Opportunistic computing for real-world problems

Matthew Carter - A Case Study on Unleashing the Potential of Bayesian Inference through Spare Computers

Bayesian statistics provides a robust framework for statistical inference across various domains, including healthcare, manufacturing, and the physical sciences. Researchers from the University have previously utilised this framework to identify individuals at risk of mental health crisis. Central to Bayesian statistics is the generation of samples from a posterior probability distribution which is analytically intractable. Traditional methods for generating these samples, such as Markov Chain Monte Carlo (MCMC), suffer from poor parallelisation, limiting the complexity of models that can be analysed within reasonable time frames. For example, when modelling the evolution of COVID-19, practitioners were constrained to only consider infection rates at a national level where an ability to express them at the level of towns or postcodes was desired.

In contrast, Sequential Monte Carlo (SMC) samplers offer inherent parallelisability, allowing for efficient distribution across modern computational architectures. Researchers in the CDT in Distributed Algorithms along with researchers from IBM Research and STFC Hartree Centre have developed a scalable, parallelised SMC sampler which can harness the power of supercomputers (such as the University system, Barkla) to provide inferences in shorter timescales. Despite the impressive performance, high-performance computing (HPC) infrastructures come with significant barriers such as cost and expertise requirements which hinders universal accessibility, particularly in low to middle income countries.

Opportunistic computing presents an alternative paradigm, leveraging idle resources like workstations, GPUs, and even mobile devices to tackle large-scale computational tasks. By tapping into these underutilized resources, opportunistic computing offers a more accessible and cost-effective, and potentially energy-efficient alternative to traditional HPC solutions. Opportunistic computing clusters have been used by LIGO in the search of gravitational waves and UC Berkley in the search for extra-terrestrial intelligence. At their peak, these opportunistic frameworks have enough compute power to rival some of the biggest HPC infrastructures.
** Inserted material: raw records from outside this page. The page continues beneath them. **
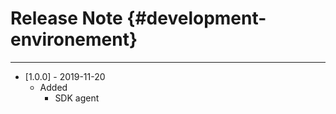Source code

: # Release Note {#development-environement}

---

* \[1.0.0\] - 2019-11-20
  * Added
    * SDK agent



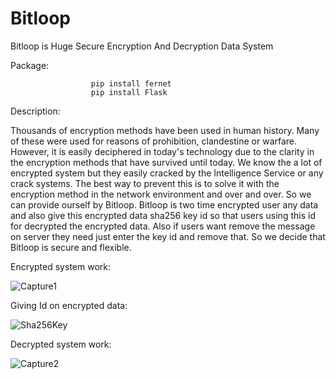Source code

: # Bitloop
Bitloop is Huge Secure Encryption And Decryption Data System 

Package:

                      pip install fernet
                      pip install Flask

Description:



Thousands of encryption methods have been used in human history. Many of these were used for reasons of prohibition, clandestine or warfare. However, it is easily deciphered in today's technology due to the clarity in the encryption methods that have survived until today. We know the a lot of encrypted system but they easily cracked by the Intelligence Service or any crack systems.  The best way to prevent this is to solve it with the encryption method in the network environment and over and over.  So we can provide ourself by Bitloop. Bitloop is two time encrypted user any data and also give this encrypted data sha256 key id so that users using this id for decrypted the encrypted data. Also if users want remove the message on server they need just enter the key id and remove that. So we decide that  Bitloop is secure and flexible.


Encrypted system work:


![Capture1](https://user-images.githubusercontent.com/75094927/151983645-55cf5956-01c9-462d-b9e7-d5fedbf9f7db.PNG)



Giving Id on encrypted data:


![Sha256Key](https://user-images.githubusercontent.com/75094927/151983792-bdbd44b7-d5c5-4446-9dbb-3241c60ff198.png)




Decrypted system work:

![Capture2](https://user-images.githubusercontent.com/75094927/151983804-b16589a4-b3a0-48db-aff4-7ac8cbfeeee5.PNG)

















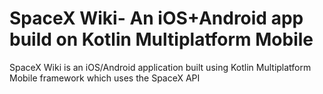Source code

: # SpaceX Wiki- An iOS+Android app build on Kotlin Multiplatform Mobile
SpaceX Wiki is an iOS/Android application built using Kotlin Multiplatform Mobile framework which uses the SpaceX API
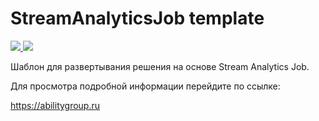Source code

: # StreamAnalyticsJob template

<a href="https://portal.azure.com/#create/Microsoft.Template/uri/https%3A%2F%2Fraw.githubusercontent.com%2Fability-group%2FStreamAnalyticsJob%2Fmaster%2Fazuredeploy.json" target="_blank">
    <img src="http://azuredeploy.net/deploybutton.png"/>
</a>
<a href="https://abilitygroup.ru" target="_blank">
    <img src="https://abilitygroup.ru/local/templates/main/images/ability_logo_white.png"/>
</a>


Шаблон для развертывания решения на основе Stream Analytics Job. 

Для просмотра подробной информации перейдите по ссылке:

https://abilitygroup.ru
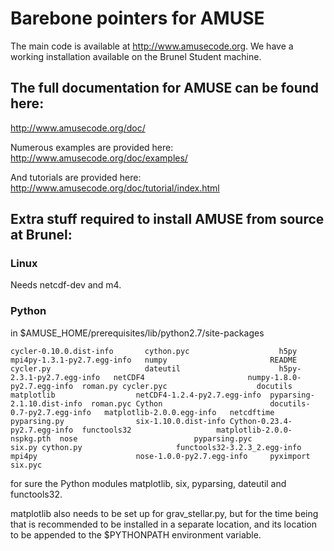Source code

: # Barebone pointers for AMUSE

The main code is available at http://www.amusecode.org. We have a working installation available on the Brunel Student machine.

## The full documentation for AMUSE can be found here:
http://www.amusecode.org/doc/

Numerous examples are provided here:
http://www.amusecode.org/doc/examples/

And tutorials are provided here:
http://www.amusecode.org/doc/tutorial/index.html


## Extra stuff required to install AMUSE from source at Brunel:

### Linux
Needs netcdf-dev and m4.

### Python
in $AMUSE_HOME/prerequisites/lib/python2.7/site-packages

``
cycler-0.10.0.dist-info       cython.pyc                    h5py                        mpi4py-1.3.1-py2.7.egg-info   numpy                       README
cycler.py                     dateutil                      h5py-2.3.1-py2.7.egg-info   netCDF4                       numpy-1.8.0-py2.7.egg-info  roman.py
cycler.pyc                    docutils                      matplotlib                  netCDF4-1.2.4-py2.7.egg-info  pyparsing-2.1.10.dist-info  roman.pyc
Cython                        docutils-0.7-py2.7.egg-info   matplotlib-2.0.0.egg-info   netcdftime                    pyparsing.py                six-1.10.0.dist-info
Cython-0.23.4-py2.7.egg-info  functools32                   matplotlib-2.0.0-nspkg.pth  nose                          pyparsing.pyc               six.py
cython.py                     functools32-3.2.3_2.egg-info  mpi4py                      nose-1.0.0-py2.7.egg-info     pyximport                   six.pyc
``

for sure the Python modules matplotlib, six, pyparsing, dateutil and functools32.

matplotlib also needs to be set up for grav_stellar.py, but for the time being that is recommended to be installed in a separate location, and its location to be appended to the $PYTHONPATH environment variable.



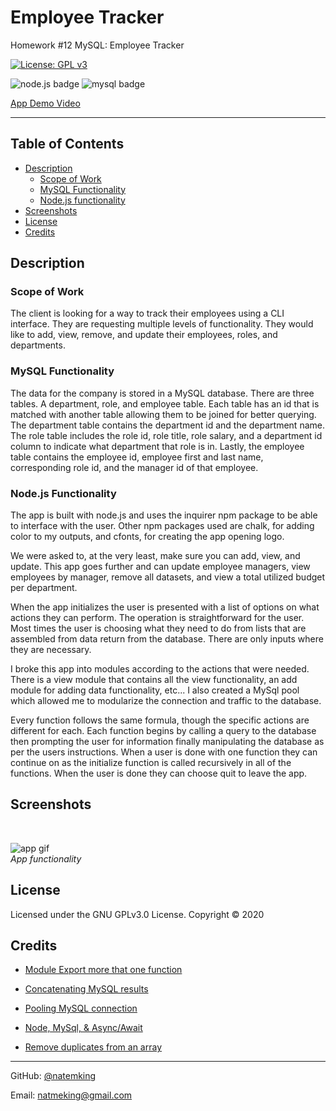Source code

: # Employee Tracker
Homework #12 MySQL: Employee Tracker

[![License: GPL v3](https://img.shields.io/badge/License-GPLv3-blue.svg)](https://github.com/Seannzeribe/Module-12-Employee-Tracker/blob/main/LICENSE)

![node.js badge](https://img.shields.io/badge/node.js%20-%2343853D.svg?&style=for-the-badge&logo=node.js&logoColor=white)
![mysql badge](https://img.shields.io/badge/mysql-%2300f.svg?&style=for-the-badge&logo=mysql&logoColor=white)

[App Demo Video](https://drive.google.com/file/d/1JA8L7QXGOGGZPGqpOGg7BqK7WFFJ0KPB/view?authuser=2)

---
## Table of Contents
 * [Description](#description)
    + [Scope of Work](#scope-of-work)
    + [MySQL Functionality](#mysql-functionality)
    + [Node.js functionality](#nodejs-functionality)
  * [Screenshots](#screenshots)
  * [License](#license)
  * [Credits](#credits)

## Description

### Scope of Work
The client is looking for a way to track their employees using a CLI interface. They are requesting multiple levels of functionality. They would like to add, view, remove, and update their employees, roles, and departments. 

### MySQL Functionality
The data for the company is stored in a MySQL database. There are three tables. A department, role, and employee table. Each table has an id that is matched with another table allowing them to be joined for better querying. The department table contains the department id and the department name. The role table includes the role id, role title, role salary, and a department id column to indicate what department that role is in. Lastly, the employee table contains the employee id, employee first and last name, corresponding role id, and the manager id of that employee.

### Node.js Functionality
The app is built with node.js and uses the inquirer npm package to be able to interface with the user. Other npm packages used are chalk, for adding color to my outputs, and cfonts, for creating the app opening logo. 

We were asked to, at the very least, make sure you can add, view, and update. This app goes further and can update employee managers, view employees by manager, remove all datasets, and view a total utilized budget per department. 

When the app initializes the user is presented with a list of options on what actions they can perform. The operation is straightforward for the user. Most times the user is choosing what they need to do from lists that are assembled from data return from the database. There are only inputs where they are necessary. 

I broke this app into modules according to the actions that were needed. There is a view module that contains all the view functionality, an add module for adding data functionality, etc... I also created a MySql pool which allowed me to modularize the connection and traffic to the database.

Every function follows the same formula, though the specific actions are different for each. Each function begins by calling a query to the database then prompting the user for information finally manipulating the database as per the users instructions. When a user is done with one function they can continue on as the initialize function is called recursively in all of the functions. When the user is done they can choose quit to leave the app.


## Screenshots

<summary><strong></strong></summary>
<br>


![app gif](app/assets/images/screenshots/employee_tracker.gif?raw=true)
<br>
_App functionality_
<br>

## License
Licensed under the GNU GPLv3.0 License. Copyright © 2020

## Credits

* [Module Export more that one function](https://stackoverflow.com/questions/16631064/declare-multiple-module-exports-in-node-js/50692464)

* [Concatenating MySQL results](https://stackoverflow.com/questions/4494775/mysql-concat-function)

* [Pooling MySQL connection](https://stackoverflow.com/questions/18496540/node-js-mysql-connection-pooling)

* [Node, MySql, & Async/Await](https://codeburst.io/node-js-mysql-and-async-await-6fb25b01b628) 

* [Remove duplicates from an array](https://www.javascripttutorial.net/array/javascript-remove-duplicates-from-array/)

---

GitHub: [@natemking](https://github.com/Seannzeribe/Module-12-Employee-Tracker/)

Email: [natmeking@gmail.com](mailto:snzeribe16@gmail.com)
The Universities High Throughput Computing service allows users to utilise spare PCs located in teaching and learning centres across the campus. At it’s peak, there are over 500 PCs in the HTCondor pool which users can run their computational workloads on. CDT in Distributed Algorithms Ph.D. student, Matthew Carter, has developed an opportunistic SMC sampler that capitalises on this spare compute at the University. So far, the opportunistic SMC sampler has been applied to several example problems in epidemiology and proteomics with plans to apply the framework to pertinent real-world problems soon.

Matthew said, “Opportunistic computing has the potential to utilise spare compute resources across geographic areas, not just within a single institution. The City of Liverpool is interconnected via high-speed gigabit Ethernet, positioning us powerfully to leverage spare compute across the city to address previously inaccessible challenges. Having demonstrated the potential of the proposed opportunistic SMC sampler, our focus now lies in identifying relevant problem areas where the full capability of the SMC sampler can be harnessed. “

A conference paper on this work has been submitted to a leading conference and is currently in the review process. We plan to release the paper and an accompanying software package once this process is complete. Moving forward, we plan to apply the framework to a wide set of real-world problems including monitoring the evolution of pandemics, utilising proteomics to understand Alzheimer’s Disease, and aiding in the search of MH370. This work was co-funded by the EPSRC Centre for Doctoral Training in Distributed Algorithms at the University of Liverpool and IBM Research Europe.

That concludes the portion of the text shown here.